▸ What is needed
Below are records to give again exactly; omit each image they contain.

[Stored data]
——
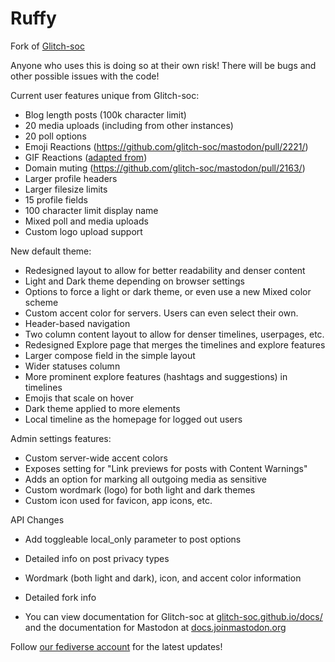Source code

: # Ruffy

Fork of [Glitch-soc](https://glitch-soc.github.io/docs/)

Anyone who uses this is doing so at their own risk! There will be bugs and other possible issues with the code!

Current user features unique from Glitch-soc:

- Blog length posts (100k character limit)
- 20 media uploads (including from other instances)
- 20 poll options
- Emoji Reactions (https://github.com/glitch-soc/mastodon/pull/2221/)
- GIF Reactions ([adapted from](https://github.com/koyuspace/mastodon))
- Domain muting (https://github.com/glitch-soc/mastodon/pull/2163/)
- Larger profile headers
- Larger filesize limits
- 15 profile fields
- 100 character limit display name
- Mixed poll and media uploads
- Custom logo upload support

New default theme:

- Redesigned layout to allow for better readability and denser content
- Light and Dark theme depending on browser settings
- Options to force a light or dark theme, or even use a new Mixed color scheme
- Custom accent color for servers. Users can even select their own.
- Header-based navigation
- Two column content layout to allow for denser timelines, userpages, etc.
- Redesigned Explore page that merges the timelines and explore features
- Larger compose field in the simple layout
- Wider statuses column
- More prominent explore features (hashtags and suggestions) in timelines
- Emojis that scale on hover
- Dark theme applied to more elements
- Local timeline as the homepage for logged out users

Admin settings features:

- Custom server-wide accent colors
- Exposes setting for "Link previews for posts with Content Warnings"
- Adds an option for marking all outgoing media as sensitive
- Custom wordmark (logo) for both light and dark themes
- Custom icon used for favicon, app icons, etc.

API Changes

- Add toggleable local_only parameter to post options
- Detailed info on post privacy types
- Wordmark (both light and dark), icon, and accent color information
- Detailed fork info

- You can view documentation for Glitch-soc at [glitch-soc.github.io/docs/](https://glitch-soc.github.io/docs/) and the documentation for Mastodon at [docs.joinmastodon.org](https://docs.joinmastodon.org/)

Follow [our fediverse account](https://aethy.com/@Ruffy) for the latest updates!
——
▸ Solved problem
Source code

: # Ruffy

Fork of [Glitch-soc](https://glitch-soc.github.io/docs/)

Anyone who uses this is doing so at their own risk! There will be bugs and other possible issues with the code!

Current user features unique from Glitch-soc:

- Blog length posts (100k character limit)
- 20 media uploads (including from other instances)
- 20 poll options
- Emoji Reactions (https://github.com/glitch-soc/mastodon/pull/2221/)
- GIF Reactions ([adapted from](https://github.com/koyuspace/mastodon))
- Domain muting (https://github.com/glitch-soc/mastodon/pull/2163/)
- Larger profile headers
- Larger filesize limits
- 15 profile fields
- 100 character limit display name
- Mixed poll and media uploads
- Custom logo upload support

New default theme:

- Redesigned layout to allow for better readability and denser content
- Light and Dark theme depending on browser settings
- Options to force a light or dark theme, or even use a new Mixed color scheme
- Custom accent color for servers. Users can even select their own.
- Header-based navigation
- Two column content layout to allow for denser timelines, userpages, etc.
- Redesigned Explore page that merges the timelines and explore features
- Larger compose field in the simple layout
- Wider statuses column
- More prominent explore features (hashtags and suggestions) in timelines
- Emojis that scale on hover
- Dark theme applied to more elements
- Local timeline as the homepage for logged out users

Admin settings features:

- Custom server-wide accent colors
- Exposes setting for "Link previews for posts with Content Warnings"
- Adds an option for marking all outgoing media as sensitive
- Custom wordmark (logo) for both light and dark themes
- Custom icon used for favicon, app icons, etc.

API Changes

- Add toggleable local_only parameter to post options
- Detailed info on post privacy types
- Wordmark (both light and dark), icon, and accent color information
- Detailed fork info

- You can view documentation for Glitch-soc at [glitch-soc.github.io/docs/](https://glitch-soc.github.io/docs/) and the documentation for Mastodon at [docs.joinmastodon.org](https://docs.joinmastodon.org/)

Follow [our fediverse account](https://aethy.com/@Ruffy) for the latest updates!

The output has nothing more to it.